Finalement Hassan II avait raison
Le Roi du Maroc liait constamment les deux questions. Il répétait constamment que l'Espagne ne pouvait détenir les deux clés du Détroit, Sebta d'un côté et Gibraltar de l'autre et que si elle récupératit Gibraltar, le Maroc dvait récupérer Sebta.
Au cours de cet été 1983, une première fois le 21 juillet lors d’un entretien en tête-à-tête avec le diplomate britannique, puis une seconde fois en le 6 septembre à Londres en présence des ministres des affaires étrangères espagnol et britannique Fernando Moran et Geoffrey Howe respectivement, et de l’ambassadeur britannique à Madrid Richard Parsons, le roi d’Espagne exprimera sa crainte de voir les revendications espagnoles sur Gibraltar conduire le Maroc à réclamer Sebta et Mélillia.
La particularité de la situation réside dans le fait qu’à l’époque, les socialistes espagnols arrivés au pouvoir à Madrid en 1982 et de plein accord avec la monarchie, étaient engagés dans les négociations d’adhésion à l’Union européenne après l’intégration de l’Espagne à l’OTAN, l’alliance militaire de l’Organisation du Traité de l’Atlantique Nord.
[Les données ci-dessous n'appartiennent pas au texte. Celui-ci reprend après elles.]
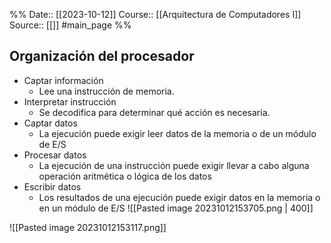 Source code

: %%
Date:: [[2023-10-12]]
Course:: [[Arquitectura de Computadores I]]
Source:: [[]] #main_page 
%%


## Organización del procesador
- Captar información
	- Lee una instrucción de memoria.
- Interpretar instrucción
	- Se decodifica para determinar qué acción es necesaria.
- Captar datos
	- La ejecución puede exigir leer datos de la memoria o de un módulo de E/S
- Procesar datos
	- La ejecución de una instrucción puede exigir llevar a cabo alguna operación aritmética o lógica de los datos
- Escribir datos
	- Los resultados de una ejecución puede exigir datos en la memoria o en un módulo de E/S
![[Pasted image 20231012153705.png | 400]]

![[Pasted image 20231012153117.png]]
La demande d’adhésion de Madrid à l’UE avait été déposée à Bruxelles dès juillet 1977, moins de deux ans après le décès de Francisco Franco.
Avec la fin de la dictature franquiste, la restauration de la dynastie des Bourbons à Madrid, les progrès de la transition démocratique espagnole, l’arrivée des socialistes au pouvoir et l’adhésion à l’OTAN en 1982, l’adhésion à l’UE constituait l’objectif prioritaire de la diplomatie espagnole des années 1980. Il restait toutefois quelques conditions britanniques à remplir pour les atteindre, notamment la fin du blocus imposé par Franco au Rocher.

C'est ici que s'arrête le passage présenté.